## [What is needed]
Would you retype the records below exactly as they appear?

## [Extracted information]
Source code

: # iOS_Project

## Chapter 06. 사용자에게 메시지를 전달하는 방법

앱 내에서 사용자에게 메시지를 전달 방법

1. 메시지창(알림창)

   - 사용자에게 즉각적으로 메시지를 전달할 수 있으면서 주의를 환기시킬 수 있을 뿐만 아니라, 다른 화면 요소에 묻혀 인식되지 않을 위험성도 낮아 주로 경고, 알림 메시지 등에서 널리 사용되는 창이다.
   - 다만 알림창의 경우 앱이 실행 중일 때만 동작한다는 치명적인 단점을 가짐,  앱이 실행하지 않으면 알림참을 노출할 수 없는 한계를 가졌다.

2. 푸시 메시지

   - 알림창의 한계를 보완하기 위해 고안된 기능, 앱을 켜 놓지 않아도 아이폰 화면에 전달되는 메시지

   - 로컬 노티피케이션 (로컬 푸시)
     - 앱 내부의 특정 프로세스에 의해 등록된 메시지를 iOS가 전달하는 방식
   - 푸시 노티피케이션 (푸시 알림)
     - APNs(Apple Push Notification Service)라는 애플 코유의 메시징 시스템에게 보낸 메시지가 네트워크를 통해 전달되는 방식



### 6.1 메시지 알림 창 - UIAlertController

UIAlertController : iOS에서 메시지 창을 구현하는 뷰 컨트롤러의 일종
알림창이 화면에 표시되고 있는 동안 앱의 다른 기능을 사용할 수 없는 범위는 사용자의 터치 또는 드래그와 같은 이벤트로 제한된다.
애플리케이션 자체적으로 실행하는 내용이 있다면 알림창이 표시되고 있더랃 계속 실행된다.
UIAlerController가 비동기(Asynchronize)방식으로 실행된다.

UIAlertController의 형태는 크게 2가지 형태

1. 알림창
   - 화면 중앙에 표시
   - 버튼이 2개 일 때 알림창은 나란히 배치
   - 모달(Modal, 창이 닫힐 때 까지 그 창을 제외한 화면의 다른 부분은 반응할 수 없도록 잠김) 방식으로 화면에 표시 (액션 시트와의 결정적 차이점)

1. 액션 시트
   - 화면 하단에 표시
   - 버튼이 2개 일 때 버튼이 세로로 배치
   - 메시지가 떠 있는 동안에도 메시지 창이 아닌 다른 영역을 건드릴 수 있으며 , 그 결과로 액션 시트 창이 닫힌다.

## [Solved exercise]
Source code

: # iOS_Project

## Chapter 06. 사용자에게 메시지를 전달하는 방법

앱 내에서 사용자에게 메시지를 전달 방법

1. 메시지창(알림창)

   - 사용자에게 즉각적으로 메시지를 전달할 수 있으면서 주의를 환기시킬 수 있을 뿐만 아니라, 다른 화면 요소에 묻혀 인식되지 않을 위험성도 낮아 주로 경고, 알림 메시지 등에서 널리 사용되는 창이다.
   - 다만 알림창의 경우 앱이 실행 중일 때만 동작한다는 치명적인 단점을 가짐,  앱이 실행하지 않으면 알림참을 노출할 수 없는 한계를 가졌다.

2. 푸시 메시지

   - 알림창의 한계를 보완하기 위해 고안된 기능, 앱을 켜 놓지 않아도 아이폰 화면에 전달되는 메시지

   - 로컬 노티피케이션 (로컬 푸시)
     - 앱 내부의 특정 프로세스에 의해 등록된 메시지를 iOS가 전달하는 방식
   - 푸시 노티피케이션 (푸시 알림)
     - APNs(Apple Push Notification Service)라는 애플 코유의 메시징 시스템에게 보낸 메시지가 네트워크를 통해 전달되는 방식



### 6.1 메시지 알림 창 - UIAlertController

UIAlertController : iOS에서 메시지 창을 구현하는 뷰 컨트롤러의 일종
알림창이 화면에 표시되고 있는 동안 앱의 다른 기능을 사용할 수 없는 범위는 사용자의 터치 또는 드래그와 같은 이벤트로 제한된다.
애플리케이션 자체적으로 실행하는 내용이 있다면 알림창이 표시되고 있더랃 계속 실행된다.
UIAlerController가 비동기(Asynchronize)방식으로 실행된다.

UIAlertController의 형태는 크게 2가지 형태

1. 알림창
   - 화면 중앙에 표시
   - 버튼이 2개 일 때 알림창은 나란히 배치
   - 모달(Modal, 창이 닫힐 때 까지 그 창을 제외한 화면의 다른 부분은 반응할 수 없도록 잠김) 방식으로 화면에 표시 (액션 시트와의 결정적 차이점)

1. 액션 시트
   - 화면 하단에 표시
   - 버튼이 2개 일 때 버튼이 세로로 배치
   - 메시지가 떠 있는 동안에도 메시지 창이 아닌 다른 영역을 건드릴 수 있으며 , 그 결과로 액션 시트 창이 닫힌다.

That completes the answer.